Would you transcribe each entry exactly as it stands, omitting the pictures?

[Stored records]
*-*-*

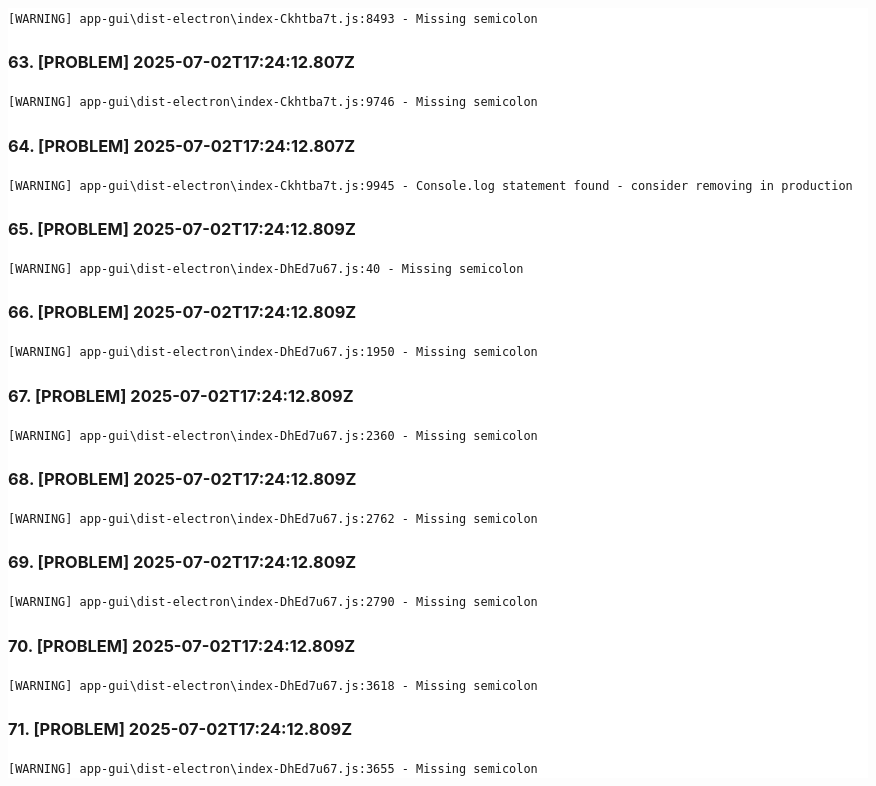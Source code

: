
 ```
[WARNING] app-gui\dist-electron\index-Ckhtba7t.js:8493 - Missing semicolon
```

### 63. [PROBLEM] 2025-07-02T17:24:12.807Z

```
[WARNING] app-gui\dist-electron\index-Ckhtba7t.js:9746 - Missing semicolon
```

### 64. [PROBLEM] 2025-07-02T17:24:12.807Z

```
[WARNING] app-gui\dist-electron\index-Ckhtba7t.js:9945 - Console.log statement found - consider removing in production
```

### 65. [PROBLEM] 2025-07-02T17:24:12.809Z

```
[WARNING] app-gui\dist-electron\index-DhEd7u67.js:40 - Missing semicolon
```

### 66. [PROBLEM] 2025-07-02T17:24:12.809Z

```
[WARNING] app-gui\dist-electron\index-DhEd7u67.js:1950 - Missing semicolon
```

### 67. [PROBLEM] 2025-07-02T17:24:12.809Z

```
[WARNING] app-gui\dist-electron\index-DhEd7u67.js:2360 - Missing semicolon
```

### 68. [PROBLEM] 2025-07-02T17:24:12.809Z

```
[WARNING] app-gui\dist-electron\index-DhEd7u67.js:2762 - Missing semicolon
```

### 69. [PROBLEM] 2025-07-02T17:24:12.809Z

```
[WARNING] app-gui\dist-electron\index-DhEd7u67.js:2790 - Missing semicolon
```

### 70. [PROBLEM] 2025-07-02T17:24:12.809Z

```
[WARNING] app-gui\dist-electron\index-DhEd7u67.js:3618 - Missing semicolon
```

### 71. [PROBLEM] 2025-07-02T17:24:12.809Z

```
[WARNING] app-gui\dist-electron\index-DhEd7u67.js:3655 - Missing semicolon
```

*-*-*

#### RESULT:
Source code

:
 ```
[WARNING] app-gui\dist-electron\index-Ckhtba7t.js:8493 - Missing semicolon
```

### 63. [PROBLEM] 2025-07-02T17:24:12.807Z

```
[WARNING] app-gui\dist-electron\index-Ckhtba7t.js:9746 - Missing semicolon
```

### 64. [PROBLEM] 2025-07-02T17:24:12.807Z

```
[WARNING] app-gui\dist-electron\index-Ckhtba7t.js:9945 - Console.log statement found - consider removing in production
```

### 65. [PROBLEM] 2025-07-02T17:24:12.809Z

```
[WARNING] app-gui\dist-electron\index-DhEd7u67.js:40 - Missing semicolon
```

### 66. [PROBLEM] 2025-07-02T17:24:12.809Z

```
[WARNING] app-gui\dist-electron\index-DhEd7u67.js:1950 - Missing semicolon
```

### 67. [PROBLEM] 2025-07-02T17:24:12.809Z

```
[WARNING] app-gui\dist-electron\index-DhEd7u67.js:2360 - Missing semicolon
```

### 68. [PROBLEM] 2025-07-02T17:24:12.809Z

```
[WARNING] app-gui\dist-electron\index-DhEd7u67.js:2762 - Missing semicolon
```

### 69. [PROBLEM] 2025-07-02T17:24:12.809Z

```
[WARNING] app-gui\dist-electron\index-DhEd7u67.js:2790 - Missing semicolon
```

### 70. [PROBLEM] 2025-07-02T17:24:12.809Z

```
[WARNING] app-gui\dist-electron\index-DhEd7u67.js:3618 - Missing semicolon
```

### 71. [PROBLEM] 2025-07-02T17:24:12.809Z

```
[WARNING] app-gui\dist-electron\index-DhEd7u67.js:3655 - Missing semicolon
```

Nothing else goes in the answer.